John W added to the idea by pointing me to Mitsubishi Heavy Industries’ conceptual design for Bulk Carrier Ships, which reduce frictional resistance between the vessel hull and seawater using air bubbles produced at the vessel bottom. along with high-efficiency hull form and enhanced propulsion system.
This seems to fit well with the initial analogy and has the added dimension that it not only improves buoyancy but in doing so it also enhances performance. However there are other dimensions to consider that are crucial to this effect. The effect of the bubbles is as nought without the “high-efficiency hull form and enhanced propulsion system”. How might we develop this.
Over the last 18 months social has been adopted by the majority of brands as an integral part of their communications mix, and this is seen to have been followed by the (faster) recognition of one of the key challenges (that the growth of social and fragmentation of consumer attention has stimulated) – the need for a coherent, responsive and ongoing content strategy. The “bubbles” are no longer just the interactions between the brand and the consumer in social channels, but now include anything created by the brand or consumer (about the brand) that can be shared, whether we want it shared or not.
….or the bad
In this context the “high-efficiency hull form and enhanced propulsion system” can be seen as the client (and sometimes their agency partners) listening and responding rather than just talking. The focus for brands has moved from buying impressions, to creating expressions – its own and those of its customers.

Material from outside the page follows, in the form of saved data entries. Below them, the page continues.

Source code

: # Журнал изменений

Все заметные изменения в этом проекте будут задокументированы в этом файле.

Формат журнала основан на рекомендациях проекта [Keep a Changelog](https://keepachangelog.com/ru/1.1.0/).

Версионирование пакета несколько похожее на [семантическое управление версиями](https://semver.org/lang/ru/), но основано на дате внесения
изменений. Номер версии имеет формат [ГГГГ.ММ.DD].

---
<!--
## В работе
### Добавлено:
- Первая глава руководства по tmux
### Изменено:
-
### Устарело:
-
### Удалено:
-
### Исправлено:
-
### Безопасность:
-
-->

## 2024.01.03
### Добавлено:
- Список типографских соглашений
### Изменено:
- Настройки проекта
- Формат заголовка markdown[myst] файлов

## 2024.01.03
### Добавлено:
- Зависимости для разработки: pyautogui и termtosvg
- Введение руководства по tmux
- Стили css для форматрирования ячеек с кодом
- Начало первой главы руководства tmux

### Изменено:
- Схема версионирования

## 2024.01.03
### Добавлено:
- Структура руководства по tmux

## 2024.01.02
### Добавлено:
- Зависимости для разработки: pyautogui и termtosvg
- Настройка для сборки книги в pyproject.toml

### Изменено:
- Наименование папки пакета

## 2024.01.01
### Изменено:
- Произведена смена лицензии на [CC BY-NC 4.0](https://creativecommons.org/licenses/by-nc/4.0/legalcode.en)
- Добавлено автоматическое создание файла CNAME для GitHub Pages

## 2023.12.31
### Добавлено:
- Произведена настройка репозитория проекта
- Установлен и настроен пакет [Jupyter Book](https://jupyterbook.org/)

That said, as Facebook reduces the reach of organic posts, more brands are responding by employing more “traditional” tactics.
In the context of content creation this would relate to a brand’s ability to look beyond just being present in the ‘right’ media channels or supporting the right devices.
As Brian Solis observes “earning relevance is more than the adoption of new technology or launching endeavours in the latest social platform or ‘app of the week’. The checklists for making content spreadable are numerous, and mostly consistent – the simplest is from Faris – make your content awesome. That may sound intimidating, but I’d argue that the JetBlue example above meets that criteria in the context it was created, and the impact it had on the customer, and hence his desire to share it. (vs of course the BA example!)
Jeff Bezos’ view is increasingly apposite: “Your brand is what other people say about you, when you are out of the room”. Brands are increasingly recognising the need to invest time, energy and resources across the whole customer journey, which is of course circular, social and more public – rather than stepping out of the room before or once the customer has bought what they are selling.
The customer journey funnel of old took us to the points of loyalty and loyalty and arguably inferred that these things would arise as a result of a product or service performing well enough to encourage repeat purchase – in the context of person to person recommendation or criticism.
Social media has changed all this and the “brand bubbles” created by consumers can far outweigh those created by the brand itself. Which brings us to the final analogy of the day.
Brand barnacle, which if ignored or left to build up can not only slow a boat down, but can also ultimately cause severe damage.
You can paint the hull to reduce the speed at which barnacles build up, but as always prevention is best, and is also one of the features of Mitsubishi’s MLS system.
In brand world there a monitoring and management systems that help deliver better and faster customer responses, but ultimately it’s down to the quality of the response as BA found to their cost.